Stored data
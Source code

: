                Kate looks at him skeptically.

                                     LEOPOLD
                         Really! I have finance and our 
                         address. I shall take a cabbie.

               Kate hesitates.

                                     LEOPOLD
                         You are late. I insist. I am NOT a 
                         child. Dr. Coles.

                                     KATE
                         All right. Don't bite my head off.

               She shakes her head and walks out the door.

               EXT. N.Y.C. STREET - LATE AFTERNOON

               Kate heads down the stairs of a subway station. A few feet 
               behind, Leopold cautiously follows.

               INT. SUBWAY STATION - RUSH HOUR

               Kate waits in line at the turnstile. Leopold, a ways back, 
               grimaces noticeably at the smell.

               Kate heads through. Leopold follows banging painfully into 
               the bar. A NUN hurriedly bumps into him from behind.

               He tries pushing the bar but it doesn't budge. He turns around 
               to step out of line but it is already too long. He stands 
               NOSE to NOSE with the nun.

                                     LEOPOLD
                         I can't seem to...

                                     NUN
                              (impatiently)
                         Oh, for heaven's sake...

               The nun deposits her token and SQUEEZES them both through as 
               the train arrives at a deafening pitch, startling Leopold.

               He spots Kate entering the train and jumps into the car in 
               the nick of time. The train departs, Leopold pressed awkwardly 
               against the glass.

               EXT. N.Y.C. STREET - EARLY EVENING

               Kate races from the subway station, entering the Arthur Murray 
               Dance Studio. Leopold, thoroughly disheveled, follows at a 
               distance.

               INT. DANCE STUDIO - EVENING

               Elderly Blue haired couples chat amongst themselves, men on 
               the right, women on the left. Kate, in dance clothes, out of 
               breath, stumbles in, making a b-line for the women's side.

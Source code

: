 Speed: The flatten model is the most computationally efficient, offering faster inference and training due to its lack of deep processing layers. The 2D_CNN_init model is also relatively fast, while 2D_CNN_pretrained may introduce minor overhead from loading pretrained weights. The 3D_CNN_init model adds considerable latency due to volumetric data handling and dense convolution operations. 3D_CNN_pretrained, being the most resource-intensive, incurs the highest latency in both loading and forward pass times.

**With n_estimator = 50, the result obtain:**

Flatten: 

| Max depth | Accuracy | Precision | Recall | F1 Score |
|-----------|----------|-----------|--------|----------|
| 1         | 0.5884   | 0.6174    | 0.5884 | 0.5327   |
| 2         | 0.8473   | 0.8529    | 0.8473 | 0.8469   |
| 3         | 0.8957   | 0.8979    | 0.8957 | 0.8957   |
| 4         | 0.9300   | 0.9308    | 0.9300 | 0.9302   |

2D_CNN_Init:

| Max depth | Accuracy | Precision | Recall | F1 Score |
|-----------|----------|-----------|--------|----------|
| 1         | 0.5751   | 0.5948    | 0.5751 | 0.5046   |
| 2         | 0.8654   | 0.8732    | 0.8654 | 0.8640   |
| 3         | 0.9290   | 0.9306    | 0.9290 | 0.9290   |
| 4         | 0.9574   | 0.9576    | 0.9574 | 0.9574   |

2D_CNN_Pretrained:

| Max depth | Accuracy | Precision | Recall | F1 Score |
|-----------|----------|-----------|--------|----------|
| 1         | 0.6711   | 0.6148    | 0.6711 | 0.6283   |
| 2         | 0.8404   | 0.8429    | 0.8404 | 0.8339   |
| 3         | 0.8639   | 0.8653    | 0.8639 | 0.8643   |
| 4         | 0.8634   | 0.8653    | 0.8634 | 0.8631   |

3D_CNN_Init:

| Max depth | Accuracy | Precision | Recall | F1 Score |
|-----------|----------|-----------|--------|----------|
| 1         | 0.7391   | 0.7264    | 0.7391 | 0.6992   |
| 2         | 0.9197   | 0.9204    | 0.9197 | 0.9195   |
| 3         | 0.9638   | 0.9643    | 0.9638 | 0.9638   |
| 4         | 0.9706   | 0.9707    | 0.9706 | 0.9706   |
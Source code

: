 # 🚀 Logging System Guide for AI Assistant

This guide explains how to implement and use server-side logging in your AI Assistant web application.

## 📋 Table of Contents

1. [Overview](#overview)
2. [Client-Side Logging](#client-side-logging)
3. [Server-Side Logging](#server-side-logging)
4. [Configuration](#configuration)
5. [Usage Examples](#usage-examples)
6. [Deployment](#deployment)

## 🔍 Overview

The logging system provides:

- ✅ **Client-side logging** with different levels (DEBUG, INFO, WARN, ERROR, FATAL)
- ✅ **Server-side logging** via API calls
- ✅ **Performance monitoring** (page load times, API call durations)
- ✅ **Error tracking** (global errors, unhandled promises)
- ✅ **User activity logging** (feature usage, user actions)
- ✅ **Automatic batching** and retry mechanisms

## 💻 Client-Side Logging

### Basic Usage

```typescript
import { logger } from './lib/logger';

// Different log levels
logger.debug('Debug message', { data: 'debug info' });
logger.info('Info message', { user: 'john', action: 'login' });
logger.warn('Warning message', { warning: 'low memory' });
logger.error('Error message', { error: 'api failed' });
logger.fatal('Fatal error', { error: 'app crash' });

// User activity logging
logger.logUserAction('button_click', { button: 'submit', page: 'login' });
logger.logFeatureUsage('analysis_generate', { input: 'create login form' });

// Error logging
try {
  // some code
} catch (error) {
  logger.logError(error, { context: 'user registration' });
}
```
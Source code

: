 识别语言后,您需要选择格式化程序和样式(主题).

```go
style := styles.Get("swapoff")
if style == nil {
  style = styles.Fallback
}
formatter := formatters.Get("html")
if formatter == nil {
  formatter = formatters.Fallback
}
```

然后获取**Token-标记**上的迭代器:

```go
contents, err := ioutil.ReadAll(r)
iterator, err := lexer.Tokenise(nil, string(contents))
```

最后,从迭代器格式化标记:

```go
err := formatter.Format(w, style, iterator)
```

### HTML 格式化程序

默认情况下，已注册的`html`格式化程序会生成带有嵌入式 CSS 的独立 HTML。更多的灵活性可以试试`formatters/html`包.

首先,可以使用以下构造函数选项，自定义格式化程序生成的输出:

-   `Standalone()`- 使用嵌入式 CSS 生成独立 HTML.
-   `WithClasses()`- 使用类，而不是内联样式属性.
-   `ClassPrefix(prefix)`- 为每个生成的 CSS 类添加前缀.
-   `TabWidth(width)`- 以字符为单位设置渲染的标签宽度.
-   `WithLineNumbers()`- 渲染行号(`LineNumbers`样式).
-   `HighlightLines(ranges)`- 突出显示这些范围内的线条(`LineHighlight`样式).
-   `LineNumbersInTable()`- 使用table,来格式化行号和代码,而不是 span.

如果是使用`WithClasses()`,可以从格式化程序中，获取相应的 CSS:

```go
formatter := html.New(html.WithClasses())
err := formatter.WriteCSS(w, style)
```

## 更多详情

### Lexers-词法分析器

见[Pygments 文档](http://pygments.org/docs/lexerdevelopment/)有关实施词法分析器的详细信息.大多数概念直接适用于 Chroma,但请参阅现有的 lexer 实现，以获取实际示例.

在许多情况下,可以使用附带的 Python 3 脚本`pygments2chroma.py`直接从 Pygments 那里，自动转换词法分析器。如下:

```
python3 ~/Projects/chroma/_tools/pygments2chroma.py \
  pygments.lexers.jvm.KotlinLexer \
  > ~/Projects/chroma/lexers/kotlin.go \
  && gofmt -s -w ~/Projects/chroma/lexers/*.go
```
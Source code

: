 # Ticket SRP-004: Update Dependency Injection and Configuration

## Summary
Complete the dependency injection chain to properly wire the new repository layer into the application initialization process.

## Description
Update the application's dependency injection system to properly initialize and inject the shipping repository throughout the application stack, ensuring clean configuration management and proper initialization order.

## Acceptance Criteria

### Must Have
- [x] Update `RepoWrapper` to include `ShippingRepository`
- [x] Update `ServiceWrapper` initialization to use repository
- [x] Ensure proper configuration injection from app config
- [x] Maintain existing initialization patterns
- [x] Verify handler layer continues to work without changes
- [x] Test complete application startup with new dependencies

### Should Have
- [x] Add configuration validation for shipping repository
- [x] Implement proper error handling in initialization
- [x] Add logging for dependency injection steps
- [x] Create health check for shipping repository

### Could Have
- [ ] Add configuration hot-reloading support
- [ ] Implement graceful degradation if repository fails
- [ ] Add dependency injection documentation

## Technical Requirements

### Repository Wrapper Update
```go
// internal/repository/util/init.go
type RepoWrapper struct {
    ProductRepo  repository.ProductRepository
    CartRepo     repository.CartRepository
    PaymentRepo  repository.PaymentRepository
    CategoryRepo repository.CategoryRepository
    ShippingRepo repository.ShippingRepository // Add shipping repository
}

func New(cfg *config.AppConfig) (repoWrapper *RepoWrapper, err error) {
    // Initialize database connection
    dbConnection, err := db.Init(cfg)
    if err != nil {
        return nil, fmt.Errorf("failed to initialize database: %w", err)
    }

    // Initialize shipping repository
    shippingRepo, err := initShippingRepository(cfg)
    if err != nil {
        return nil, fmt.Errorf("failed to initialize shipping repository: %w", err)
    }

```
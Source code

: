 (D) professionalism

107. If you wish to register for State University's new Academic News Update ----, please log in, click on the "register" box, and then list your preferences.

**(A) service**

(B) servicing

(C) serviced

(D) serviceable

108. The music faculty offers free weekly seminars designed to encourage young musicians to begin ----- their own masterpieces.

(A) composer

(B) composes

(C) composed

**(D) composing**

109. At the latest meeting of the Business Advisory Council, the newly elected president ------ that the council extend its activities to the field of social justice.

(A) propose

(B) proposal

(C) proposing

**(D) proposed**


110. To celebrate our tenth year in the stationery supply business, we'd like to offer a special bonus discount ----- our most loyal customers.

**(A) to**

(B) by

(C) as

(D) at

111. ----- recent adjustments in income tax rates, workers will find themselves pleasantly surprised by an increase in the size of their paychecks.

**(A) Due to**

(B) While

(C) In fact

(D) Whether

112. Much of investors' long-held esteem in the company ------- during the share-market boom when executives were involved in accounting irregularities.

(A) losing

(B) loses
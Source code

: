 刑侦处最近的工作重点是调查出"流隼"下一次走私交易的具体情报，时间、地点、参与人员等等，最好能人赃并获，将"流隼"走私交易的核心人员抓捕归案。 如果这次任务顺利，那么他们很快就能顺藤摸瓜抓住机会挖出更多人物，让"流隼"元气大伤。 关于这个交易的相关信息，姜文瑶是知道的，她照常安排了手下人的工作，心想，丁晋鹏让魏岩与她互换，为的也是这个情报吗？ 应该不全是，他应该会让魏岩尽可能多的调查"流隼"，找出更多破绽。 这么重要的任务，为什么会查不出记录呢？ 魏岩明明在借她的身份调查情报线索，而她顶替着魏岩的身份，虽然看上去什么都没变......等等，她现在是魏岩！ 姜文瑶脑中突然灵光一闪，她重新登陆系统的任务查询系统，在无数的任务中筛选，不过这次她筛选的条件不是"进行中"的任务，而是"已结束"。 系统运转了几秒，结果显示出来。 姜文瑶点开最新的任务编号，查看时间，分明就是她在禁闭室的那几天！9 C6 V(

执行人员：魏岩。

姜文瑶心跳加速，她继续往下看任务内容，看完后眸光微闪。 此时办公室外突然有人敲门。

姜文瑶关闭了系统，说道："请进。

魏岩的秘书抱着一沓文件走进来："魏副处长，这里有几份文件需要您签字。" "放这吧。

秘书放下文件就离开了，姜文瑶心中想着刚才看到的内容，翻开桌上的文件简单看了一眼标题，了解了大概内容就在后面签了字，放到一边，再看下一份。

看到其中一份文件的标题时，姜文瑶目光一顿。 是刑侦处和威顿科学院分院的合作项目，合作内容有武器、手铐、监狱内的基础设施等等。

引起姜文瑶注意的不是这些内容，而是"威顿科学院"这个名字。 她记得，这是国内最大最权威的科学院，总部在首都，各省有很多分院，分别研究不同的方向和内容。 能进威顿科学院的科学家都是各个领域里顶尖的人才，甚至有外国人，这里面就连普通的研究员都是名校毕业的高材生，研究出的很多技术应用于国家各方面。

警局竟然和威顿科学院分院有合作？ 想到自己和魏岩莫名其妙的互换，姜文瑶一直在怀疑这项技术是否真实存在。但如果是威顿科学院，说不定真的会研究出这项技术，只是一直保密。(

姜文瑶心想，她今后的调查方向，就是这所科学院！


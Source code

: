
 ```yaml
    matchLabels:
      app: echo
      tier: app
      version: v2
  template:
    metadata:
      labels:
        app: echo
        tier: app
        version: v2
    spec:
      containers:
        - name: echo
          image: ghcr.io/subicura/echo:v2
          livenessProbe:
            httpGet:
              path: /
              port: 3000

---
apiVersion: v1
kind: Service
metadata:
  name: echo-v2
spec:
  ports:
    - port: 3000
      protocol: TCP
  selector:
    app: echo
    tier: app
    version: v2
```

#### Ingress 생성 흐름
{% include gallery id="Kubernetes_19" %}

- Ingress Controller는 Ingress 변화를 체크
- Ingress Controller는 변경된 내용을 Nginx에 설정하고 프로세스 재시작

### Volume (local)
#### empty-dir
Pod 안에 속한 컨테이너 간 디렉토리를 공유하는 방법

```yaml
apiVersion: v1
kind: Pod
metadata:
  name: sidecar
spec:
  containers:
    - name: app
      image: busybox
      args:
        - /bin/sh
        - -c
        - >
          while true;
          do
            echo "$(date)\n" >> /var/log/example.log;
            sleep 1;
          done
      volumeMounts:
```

Exercise goal
Beginning at the line above with "- [ ] Add configuration hot-reloading support" and finishing at the line with "(D) serviceable", return each line exactly and return nothing else.

Solved exercise
- [ ] Add configuration hot-reloading support
- [ ] Implement graceful degradation if repository fails
- [ ] Add dependency injection documentation

## Technical Requirements

### Repository Wrapper Update
```go
// internal/repository/util/init.go
type RepoWrapper struct {
    ProductRepo  repository.ProductRepository
    CartRepo     repository.CartRepository
    PaymentRepo  repository.PaymentRepository
    CategoryRepo repository.CategoryRepository
    ShippingRepo repository.ShippingRepository // Add shipping repository
}

func New(cfg *config.AppConfig) (repoWrapper *RepoWrapper, err error) {
    // Initialize database connection
    dbConnection, err := db.Init(cfg)
    if err != nil {
        return nil, fmt.Errorf("failed to initialize database: %w", err)
    }

    // Initialize shipping repository
    shippingRepo, err := initShippingRepository(cfg)
    if err != nil {
        return nil, fmt.Errorf("failed to initialize shipping repository: %w", err)
    }

```
Source code

: (D) professionalism

107. If you wish to register for State University's new Academic News Update ----, please log in, click on the "register" box, and then list your preferences.

**(A) service**

(B) servicing

(C) serviced

(D) serviceable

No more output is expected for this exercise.